Kalau dengar akapella dan lagu-lagu akapella, saya yang dulu akan membayangkan Boyz II Men dengan lagu andalannya "End Of The Road", atau All 4 One dengan “I Swear”. Tapi Pentatonix adalah grup pendobrak, yang dinyatakan oleh Shawn Stockman (anggota Boyz II Men) yang juga juri Sing-Off “You guys are sent from the future to save acapella”. Mereka meramu lagu-lagu ngetop dan mengaransemennya supaya bisa dinyanyikan secara akapella secara efektif. Karena itulah, Pentatonix yang hanya beranggotakan 5 orang tidak kalah dengan grup akapella lain yang jumlahnya bisa sampai 20 orang.

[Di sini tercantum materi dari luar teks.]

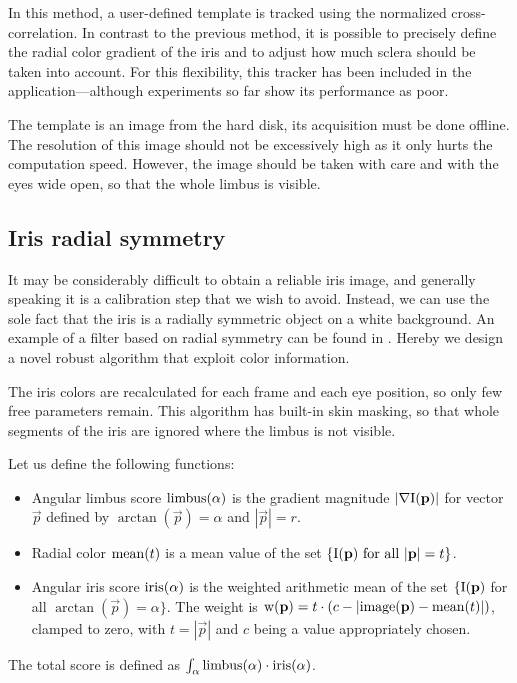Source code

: In this method, a user-defined template is tracked using the normalized cross-correlation.
In contrast to the previous method, it is possible to precisely define the radial color gradient of the iris and to adjust how much sclera should be taken into account.
For this flexibility, this tracker has been included in the application---although experiments so far show its performance as poor.

The template is an image from the hard disk, its acquisition must be done offline.
The resolution of this image should not be excessively high as it only hurts the computation speed.
However, the image should be taken with care and with the eyes wide open, so that the whole limbus is visible.

\subsection{Iris radial symmetry}

It may be considerably difficult to obtain a reliable iris image, and generally speaking it is a calibration step that we wish to avoid.
Instead, we can use the sole fact that the iris is a radially symmetric object on a white background.
An example of a filter based on radial symmetry can be found in \cite{leo14}.
Hereby we design a novel robust algorithm that exploit color information.

The iris colors are recalculated for each frame and each eye position, so only few free parameters remain.
This algorithm has built-in skin masking, so that whole segments of the iris are ignored where the limbus is not visible.

Let us define the following functions:
\begin{itemize}
\item
Angular limbus score $\mathrm{limbus}(\alpha)$ is the gradient magnitude $|\nabla \mathrm{I}(\mathbf{p})|$ for vector $\vec p$ defined by $\arctan(\vec p) = \alpha$ and $|\vec p| = r$.

\item
Radial color $\mathrm{mean}(t)$ is a mean value of the set $\{\mathrm{I}(\mathbf{p}) \text{ for all } |\mathbf{p}| = t \}$.

\item
Angular iris score $\mathrm{iris}(\alpha)$ is the weighted arithmetic mean of the set $\{\mathrm{I}(\mathbf{p})$ for all $\arctan(\vec p) = \alpha \}$.
The weight is $\mathrm{w}(\mathbf{p}) = t \cdot (c - |\mathrm{image}(\mathbf{p}) - \mathrm{mean}(t)|)$, clamped to zero, with $t = |\vec p|$ and $c$ being a value appropriately chosen.

\end{itemize}
The total score is defined as $\int_\alpha \mathrm{limbus}(\alpha) \cdot \mathrm{iris}(\alpha)$.

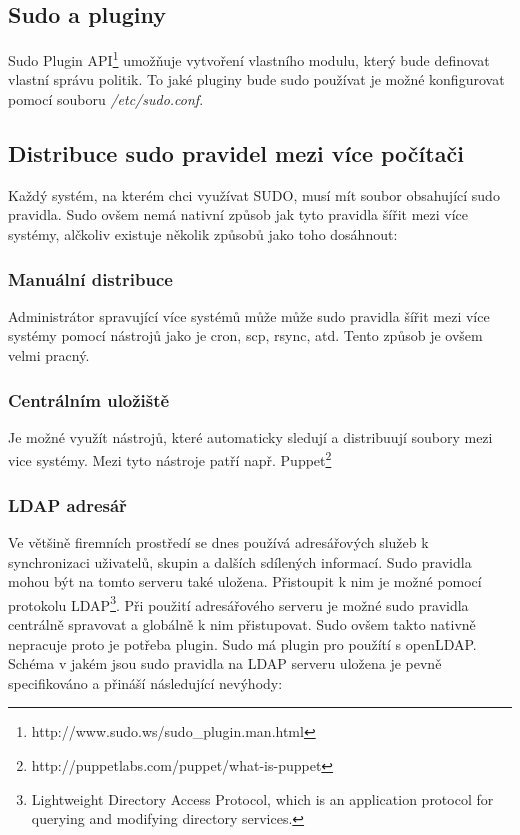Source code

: \documentclass[10pt,a4paper,notitlepage]{article}
\begin{document}
\subsection{Sudo a pluginy}
Sudo Plugin API\footnote{http://www.sudo.ws/sudo\_plugin.man.html}
umožňuje vytvoření vlastního modulu, který bude definovat vlastní správu
politik.  To jaké pluginy bude sudo používat je možné konfigurovat pomocí
souboru \textit{/etc/sudo.conf}.

\subsection{Distribuce sudo pravidel mezi více počítači}
Každý systém, na kterém chci využívat SUDO, musí mít soubor obsahující sudo
pravidla. Sudo ovšem nemá nativní způsob jak tyto pravidla šířit mezi více
systémy, alčkoliv existuje několik způsobů jako toho dosáhnout:

\subsubsection{Manuální distribuce}
Administrátor spravující více systémů může může sudo pravidla šířit mezi více systémy pomocí nástrojů jako je cron, scp, rsync, atd. Tento způsob je ovšem velmi pracný.

\subsubsection{Centrálním uložiště}
Je možné využít nástrojů, které automaticky sledují a distribuují soubory mezi
vice systémy. Mezi tyto nástroje patří např.
Puppet\footnote{http://puppetlabs.com/puppet/what-is-puppet}
 
\subsubsection{LDAP adresář}
Ve většině firemních prostředí se dnes používá adresářových služeb k
synchronizaci uživatelů, skupin a dalších sdílených informací. Sudo pravidla
mohou být na tomto serveru také uložena.  Přistoupit k nim je možné pomocí
protokolu LDAP\footnote{Lightweight Directory Access Protocol, which is an
application protocol for querying and modifying directory services.}. Při
použití adresářového serveru je možné sudo
pravidla centrálně spravovat a globálně k nim přistupovat. Sudo ovšem takto
nativně nepracuje proto je potřeba plugin. Sudo má plugin pro použítí s
openLDAP. Schéma v jakém jsou sudo pravidla na LDAP serveru uložena je pevně
specifikováno a přináší následující nevýhody: 
\end{document}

Jika tahun 90-an, All 4 One dikritik karena beranggotakan 1 orang kulit putih (akapella identik dengan orang kulit hitam), maka Pentatonix adalah kebalikannya. Mereka beranggotakan 4 kulit putih dan 1 orang kulit hitam. Keunggulan Pentatonix adalah, mereka punya fan base yang sangat luas. Baik secara etnik, agama, usia, dan gender. Latar belakang etnik masing-masing anggota memang unik. Saya kurang tahu tentang Hoying dan Kaplan, tapi Grassi adalah keturunan Italia-Irlandia, Maldonado keturunan Latin, Olusola keturunan Nigeria. Anggota Pentatonix juga punya latar belakang agama yang berbeda. Walaupun sesama Kristen, Olusola adalah seorang Advent.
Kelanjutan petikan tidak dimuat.